Segment Open
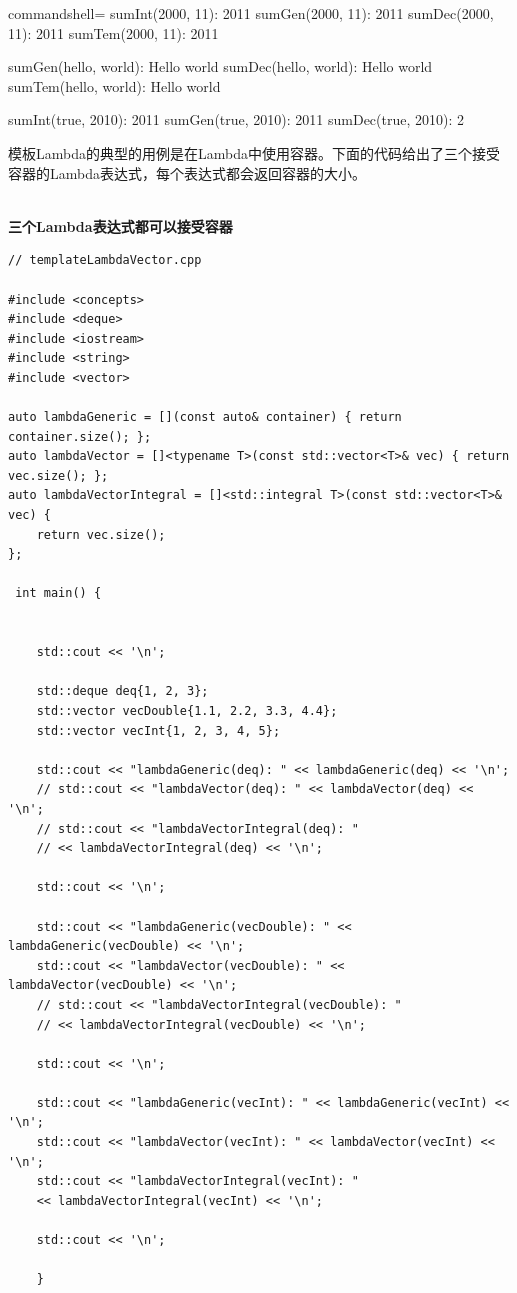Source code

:\begin{tcblisting}{commandshell={}}
sumInt(2000, 11): 2011
sumGen(2000, 11): 2011
sumDec(2000, 11): 2011
sumTem(2000, 11): 2011

sumGen(hello, world): Hello world
sumDec(hello, world): Hello world
sumTem(hello, world): Hello world

sumInt(true, 2010): 2011
sumGen(true, 2010): 2011
sumDec(true, 2010): 2
\end{tcblisting}

模板Lambda的典型的用例是在Lambda中使用容器。下面的代码给出了三个接受容器的Lambda表达式，每个表达式都会返回容器的大小。

\hspace*{\fill} \\ %
\noindent
\textbf{三个Lambda表达式都可以接受容器}
\begin{lstlisting}[style=styleCXX]
// templateLambdaVector.cpp

#include <concepts>
#include <deque>
#include <iostream>
#include <string>
#include <vector>

auto lambdaGeneric = [](const auto& container) { return container.size(); };
auto lambdaVector = []<typename T>(const std::vector<T>& vec) { return vec.size(); };
auto lambdaVectorIntegral = []<std::integral T>(const std::vector<T>& vec) {
	return vec.size();
};

 int main() {
	
	
	std::cout << '\n';
	
	std::deque deq{1, 2, 3};
	std::vector vecDouble{1.1, 2.2, 3.3, 4.4};
	std::vector vecInt{1, 2, 3, 4, 5};
	
	std::cout << "lambdaGeneric(deq): " << lambdaGeneric(deq) << '\n';
	// std::cout << "lambdaVector(deq): " << lambdaVector(deq) << '\n';
	// std::cout << "lambdaVectorIntegral(deq): "
	// << lambdaVectorIntegral(deq) << '\n';
	
	std::cout << '\n';
	
	std::cout << "lambdaGeneric(vecDouble): " << lambdaGeneric(vecDouble) << '\n';
	std::cout << "lambdaVector(vecDouble): " << lambdaVector(vecDouble) << '\n';
	// std::cout << "lambdaVectorIntegral(vecDouble): "
	// << lambdaVectorIntegral(vecDouble) << '\n';
	
	std::cout << '\n';
	
	std::cout << "lambdaGeneric(vecInt): " << lambdaGeneric(vecInt) << '\n';
	std::cout << "lambdaVector(vecInt): " << lambdaVector(vecInt) << '\n';
	std::cout << "lambdaVectorIntegral(vecInt): "
	<< lambdaVectorIntegral(vecInt) << '\n';
	
	std::cout << '\n';
	
	}
\end{lstlisting}

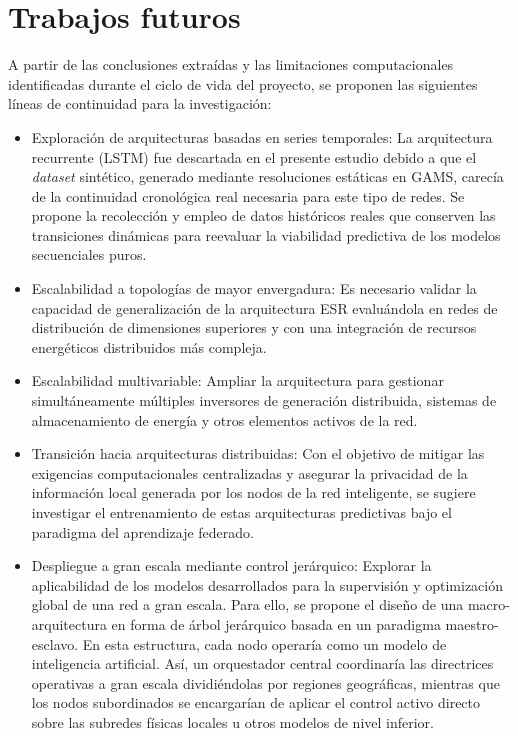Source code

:\section{Trabajos futuros}
A partir de las conclusiones extraídas y las limitaciones computacionales identificadas durante el ciclo de vida del proyecto, se proponen las siguientes líneas de continuidad para la investigación:
\begin{itemize}
	\item Exploración de arquitecturas basadas en series temporales: La arquitectura recurrente (LSTM) fue descartada en el presente estudio debido a que el \textit{dataset} sintético, generado mediante resoluciones estáticas en GAMS, carecía de la continuidad cronológica real necesaria para este tipo de redes. Se propone la recolección y empleo de datos históricos reales que conserven las transiciones dinámicas para reevaluar la viabilidad predictiva de los modelos secuenciales puros.
	
	\item Escalabilidad a topologías de mayor envergadura: Es necesario validar la capacidad de generalización de la arquitectura ESR evaluándola en redes de distribución de dimensiones superiores y con una integración de recursos energéticos distribuidos más compleja.
	
	\item Escalabilidad multivariable: Ampliar la arquitectura para gestionar simultáneamente múltiples inversores de generación distribuida, sistemas de almacenamiento de energía y otros elementos activos de la red.
	
	\item Transición hacia arquitecturas distribuidas: Con el objetivo de mitigar las exigencias computacionales centralizadas y asegurar la privacidad de la información local generada por los nodos de la red inteligente, se sugiere investigar el entrenamiento de estas arquitecturas predictivas bajo el paradigma del aprendizaje federado.
	
	\item Despliegue a gran escala mediante control jerárquico: Explorar la aplicabilidad de los modelos desarrollados para la supervisión y optimización global de una red a gran escala. Para ello, se propone el diseño de una macro-arquitectura en forma de árbol jerárquico basada en un paradigma maestro-esclavo. En esta estructura, cada nodo operaría como un modelo de inteligencia artificial. Así, un orquestador central coordinaría las directrices operativas a gran escala dividiéndolas por regiones geográficas, mientras que los nodos subordinados se encargarían de aplicar el control activo directo sobre las subredes físicas locales u otros modelos de nivel inferior.
\end{itemize}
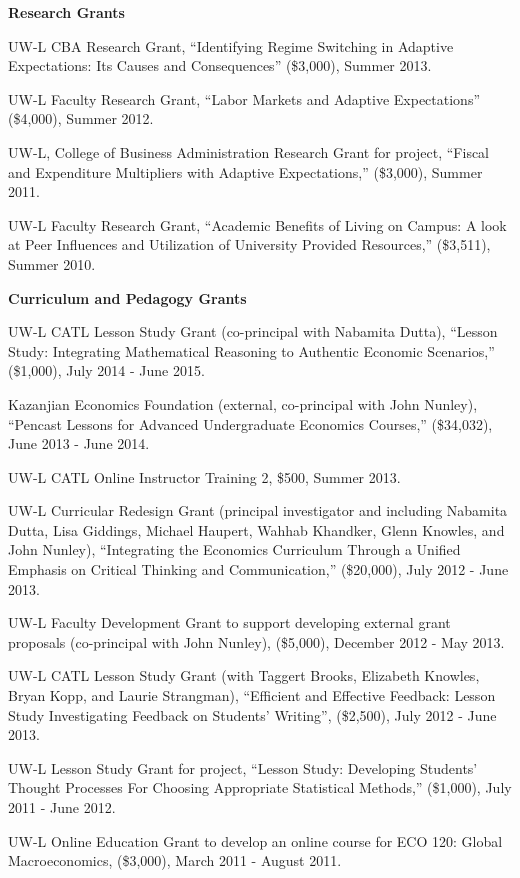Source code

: \documentclass[11pt]{article}
\newcommand{\bd}{\begin{description}}
\newcommand{\ed}{\end{description}}
\newcommand{\toprule}{\par\vspace*{2pt}\noindent{\hrule\hfill}\par\vspace*{1pt}}
\begin{document}
\textbf{Research Grants} \toprule
\bd
\item UW-L CBA Research Grant, ``Identifying Regime Switching in Adaptive Expectations: Its Causes and Consequences'' (\$3,000), Summer 2013.
\item UW-L Faculty Research Grant, ``Labor Markets and Adaptive Expectations'' (\$4,000), Summer 2012.
\item UW-L, College of Business Administration Research Grant for project, ``Fiscal and Expenditure Multipliers with Adaptive Expectations,'' (\$3,000), Summer 2011.
\item UW-L Faculty Research Grant, ``Academic Benefits of Living on Campus: A look at Peer Influences and Utilization of University Provided Resources,'' (\$3,511), Summer 2010. 
\ed

\textbf{Curriculum and Pedagogy Grants} \toprule
\bd
\item UW-L CATL Lesson Study Grant (co-principal with Nabamita Dutta), ``Lesson Study: Integrating Mathematical Reasoning to Authentic Economic Scenarios,'' (\$1,000), July 2014 - June 2015.
\item Kazanjian Economics Foundation (external, co-principal with John Nunley), ``Pencast Lessons for Advanced Undergraduate Economics Courses,'' (\$34,032), June 2013 - June 2014.
\item UW-L CATL Online Instructor Training 2, \$500, Summer 2013.
\item UW-L Curricular Redesign Grant (principal investigator and including Nabamita Dutta, Lisa Giddings, Michael Haupert, Wahhab Khandker, Glenn Knowles, and John Nunley), ``Integrating the Economics Curriculum Through a Unified Emphasis on Critical Thinking and Communication,'' (\$20,000), July 2012 - June 2013.
\item UW-L Faculty Development Grant to support developing external grant proposals (co-principal with John Nunley), (\$5,000), December 2012 - May 2013.
\item UW-L CATL Lesson Study Grant (with Taggert Brooks, Elizabeth Knowles, Bryan Kopp, and Laurie Strangman), ``Efficient and Effective Feedback: Lesson Study Investigating Feedback on Students’ Writing'', (\$2,500), July 2012 - June 2013.
\item UW-L Lesson Study Grant for project, ``Lesson Study: Developing Students' Thought Processes For Choosing Appropriate Statistical Methods,'' (\$1,000), July 2011 - June 2012.
\item UW-L Online Education Grant to develop an online course for ECO 120: Global Macroeconomics, (\$3,000), March 2011 - August 2011.
\ed
\end{document}
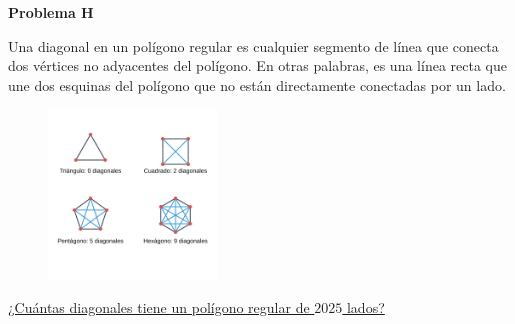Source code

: \begin{center}
\Large \textbf{Problema H} \\
\end{center}

Una diagonal en un polígono regular es cualquier segmento de línea que conecta dos vértices no adyacentes del polígono.
En otras palabras, es una línea recta que une dos esquinas del polígono que no están directamente conectadas por un lado.

\begin{figure}[H]
    \centering
    \includegraphics[width=0.4\textwidth]{diagonales.png}
\end{figure}

\underline{¿Cuántas diagonales tiene un polígono regular de $2025$ lados?}


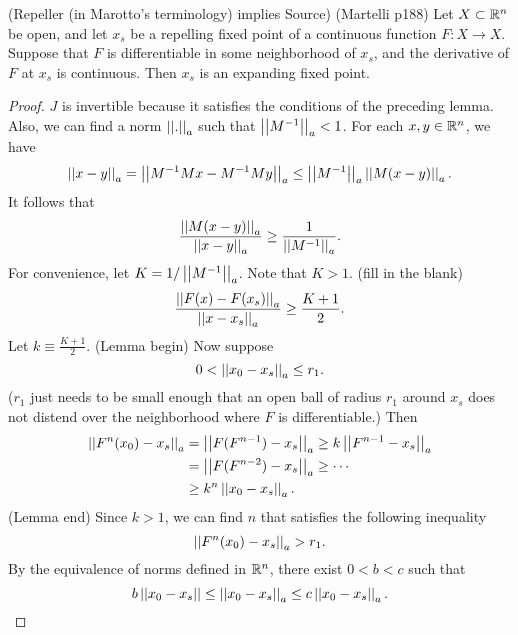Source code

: \documentclass[11pt]{book}
\begin{document}
\begin{proposition}
  (Repeller (in Marotto's terminology) implies Source)
  (Martelli p188)
  Let $X \subset \mathbb{R}^n$ be open, and let $x_s$ be a repelling fixed point
  of a continuous function $F: X \to X$. Suppose that $F$ is
  differentiable in some neighborhood of $x_s$, and the derivative of $F$ at $x_s$ is continuous.
  Then $x_s$ is an expanding fixed point.
\end{proposition}
\begin{proof}
  $J$ is invertible because it satisfies the conditions of the preceding lemma.
  Also, we can find a norm $\left|\left|.\right|\right|_a$ such that $\left|\left|M^{-1}\right|\right|_a < 1$.
  For each $x, y \in \mathbb{R}^n$, we have 
  \begin{equation*}
    \left|\left|x-y\right|\right|_a = \left|\left|M^{-1} M x - M^{-1} M y\right|\right|_a \leq \left|\left|M^{-1}\right|\right|_a \left|\left|M(x - y)\right|\right|_a.
  \end{equation*}
  It follows that 
  \begin{equation*}
    \frac{\left|\left|M(x-y)\right|\right|_a}{\left|\left|x-y\right|\right|_a} \geq \frac{1}{\left|\left|M^{-1}\right|\right|_a}.
  \end{equation*}
  For convenience, let $K = 1/\left|\left|M^{-1}\right|\right|_a$.
  Note that $K > 1$.
  (fill in the blank)
  \begin{equation*}
    \frac{\left|\left|F(x) - F(x_s)\right|\right|_a}{\left|\left|x - x_s\right|\right|_a} \geq \frac{K+1}{2}.
  \end{equation*}
  Let $k \equiv \frac{K+1}{2}$.
  (Lemma begin) Now suppose
  \begin{equation*}
    0 < \left|\left|x_0 - x_s\right|\right|_a \leq r_1.
  \end{equation*}
  ($r_1$ just needs to be small enough that an open ball
  of radius $r_1$ around $x_s$ does not distend over the
  neighborhood where $F$ is differentiable.) Then
  \begin{align*}
    \left|\left|F^n(x_0) - x_s\right|\right|_a &= \left|\left|F(F^{n-1}) - x_s\right|\right|_a \geq k \left|\left|F^{n-1} - x_s\right|\right|_a     \\
    &= \left|\left|F(F^{n-2}) - x_s\right|\right|_a \geq \cdots \\
    &\geq k^n \left|\left|x_0 - x_s\right|\right|_a.
  \end{align*}
  (Lemma end)
  Since $k > 1$, we can find $n$ that satisfies the following inequality
  \begin{equation*}
    \left|\left|F^n(x_0) - x_s\right|\right|_a > r_1.
  \end{equation*}
  By the equivalence of norms defined in $\mathbb{R}^n$, there exist $0 < b < c$ such that 
  \begin{equation*}
    b \norm{x_0 - x_s} \leq \norm{x_0 - x_s}_a \leq c \norm{x_0 - x_s}_a.

\end{equation*}
\end{proof}
\end{document}
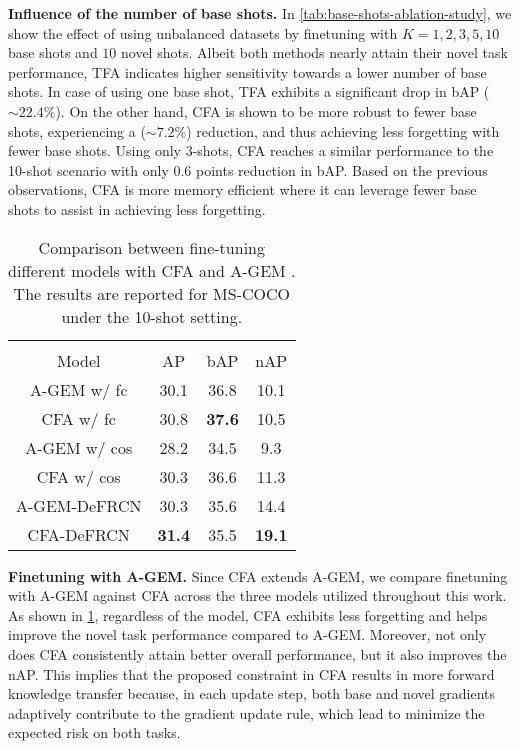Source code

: \documentclass[10pt,twocolumn,letterpaper]{article}
\begin{document}
\textbf{Influence of the number of base shots.} In \cref{tab:base-shots-ablation-study}, we show the effect of using unbalanced datasets by finetuning with $K=1,2,3,5,10$ base shots and $10$ novel shots. Albeit both methods nearly attain their novel task performance, TFA indicates higher sensitivity towards a lower number of base shots. In  case of using one base shot, TFA exhibits a significant drop in bAP ($\sim22.4\%$). On the other hand, CFA is shown to be more robust to fewer base shots, experiencing a ($\sim7.2\%$) reduction, and thus achieving less forgetting with fewer base shots. Using only 3-shots, CFA reaches a similar performance to the 10-shot scenario with only $0.6$ points reduction in bAP. Based on the previous observations, CFA is more memory efficient where it can leverage fewer base shots to assist in achieving less forgetting.  
\begin{table}[t!] \centering
	\setlength{\tabcolsep}{3.0mm}
	\scalebox{0.8}
	{\begin{tabular}{c|ccc}
\toprule[1.1pt]
			\multicolumn{1}{c|}{} &\multicolumn{3}{c}{}\\
			\multicolumn{1}{c|}{\multirow{-2}{*}{Model}}  & \multicolumn{1}{c}{\multirow{-2}{*}{AP}} & \multicolumn{1}{c}{\multirow{-2}{*}{bAP}}  &  \multicolumn{1}{c}{\multirow{-2}{*}{nAP}}            \\
			\midrule[0.9pt]
			  A-GEM w/ fc & 30.1 & 36.8 & 10.1\\
			  \rowcolor[HTML]{EFEFEF}
			  CFA w/ fc & 30.8 & \textbf{37.6} & 10.5 \\\midrule[1pt]
			  A-GEM w/ cos & 28.2 & 34.5 & 9.3  \\
			  \rowcolor[HTML]{EFEFEF}
			  CFA w/ cos & 30.3 & 36.6 & 11.3 \\\midrule[1pt]
			  A-GEM-DeFRCN & 30.3 & 35.6 & 14.4 \\
			  \rowcolor[HTML]{EFEFEF}
			  CFA-DeFRCN & \textbf{31.4} & 35.5 & \textbf{19.1}\\
			  
			\bottomrule[1.1pt]
	\end{tabular}}
	\vspace{-0.2cm}
	\caption{Comparison between fine-tuning different models with CFA and A-GEM \cite{agem}. The results are reported for MS-COCO under the 10-shot setting. }
 	\vspace{-1em}
	\label{tab:cl-ablation-study}
\end{table}

 
\textbf{Finetuning with A-GEM.} Since CFA extends A-GEM, we compare finetuning with A-GEM against CFA across the three models utilized throughout this work. As shown in \cref{tab:cl-ablation-study}, regardless of the model, CFA exhibits less forgetting and helps improve the novel task performance compared to A-GEM. Moreover, not only does CFA consistently attain better overall performance, but it also improves the nAP. This implies that the proposed constraint in CFA results in more forward knowledge transfer because, in each update step, both base and novel gradients adaptively contribute to the gradient update rule, which lead to minimize the expected risk on both tasks.
\end{document}
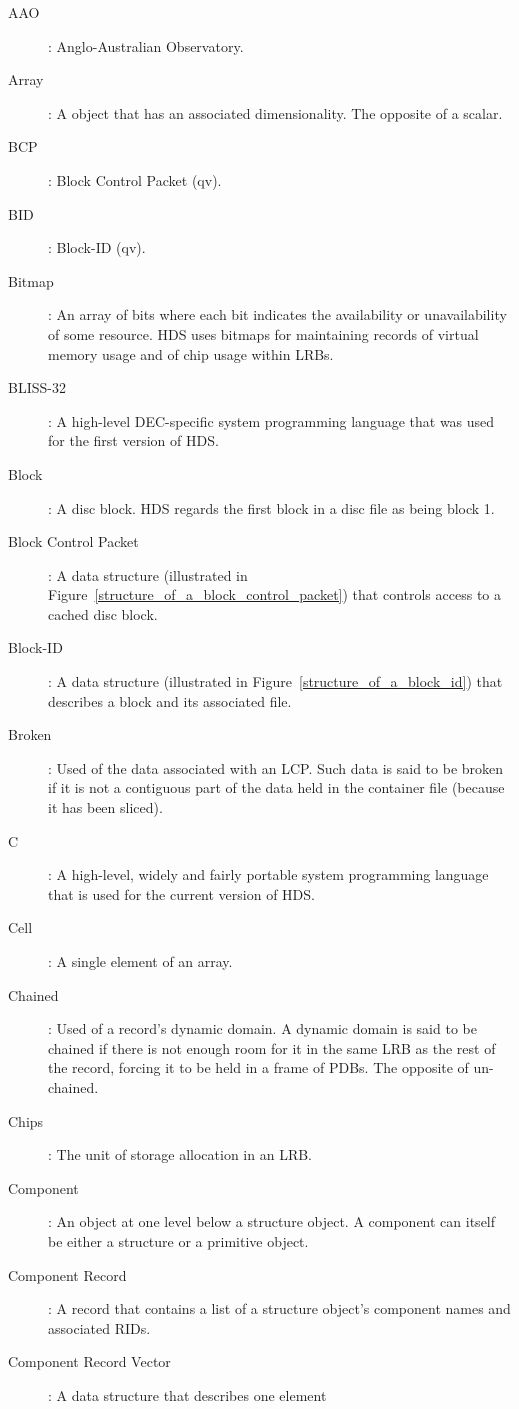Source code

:\begin {description}
\item [AAO]: Anglo-Australian Observatory.
\item [Array]: A object that has an associated dimensionality. The opposite
of a scalar.
\item [BCP]: Block Control Packet (qv).
\item [BID]: Block-ID (qv).
\item [Bitmap]: An array of bits where each bit indicates the availability or
unavailability of some resource. HDS uses bitmaps for maintaining records
of virtual memory usage and of chip usage within LRBs.
\item [BLISS-32]: A high-level DEC-specific system programming language that
was used for the first version of HDS.
\item [Block]: A disc block. HDS regards the first block in a disc file as
being block 1.
\item [Block Control Packet]: A data structure (illustrated in
Figure~\ref{structure_of_a_block_control_packet}) that controls access to a
cached disc block.
\item [Block-ID]: A data structure (illustrated in
Figure~\ref{structure_of_a_block_id}) that describes a block and its associated
file.
\item [Broken]: Used of the data associated with an LCP. Such data is said
to be broken if it is not a contiguous part of the data held in the container
file (because it has been sliced).
\item [C]: A high-level, widely and fairly portable system programming language
that is used for the current version of HDS.
\item [Cell]: A single element of an array.
\item [Chained]: Used of a record's dynamic domain. A dynamic domain is said
to be chained if there is not enough room for it in the same LRB as the
rest of the record, forcing it to be held in a frame of PDBs. The opposite
of un-chained.
\item [Chips]: The unit of storage allocation in an LRB.
\item [Component]: An object at one level below a structure object. A component
can itself be either a structure or a primitive object.
\item [Component Record]: A record that contains a list of a structure object's
component names and associated RIDs.
\item [Component Record Vector]: A data structure that describes one element

\end{description}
Segment Closed
§ TASK PROMPT:
Give again the stretch of lines above from the one with "on both tasks." through the one with "[AAO]: Anglo-Australian Observatory.", both ends kept, and copy no pictures.

§ RESULT FOR THIS TASK:
\textbf{Finetuning with A-GEM.} Since CFA extends A-GEM, we compare finetuning with A-GEM against CFA across the three models utilized throughout this work. As shown in \cref{tab:cl-ablation-study}, regardless of the model, CFA exhibits less forgetting and helps improve the novel task performance compared to A-GEM. Moreover, not only does CFA consistently attain better overall performance, but it also improves the nAP. This implies that the proposed constraint in CFA results in more forward knowledge transfer because, in each update step, both base and novel gradients adaptively contribute to the gradient update rule, which lead to minimize the expected risk on both tasks.
\end{document}
Source code

:\begin {description}
\item [AAO]: Anglo-Australian Observatory.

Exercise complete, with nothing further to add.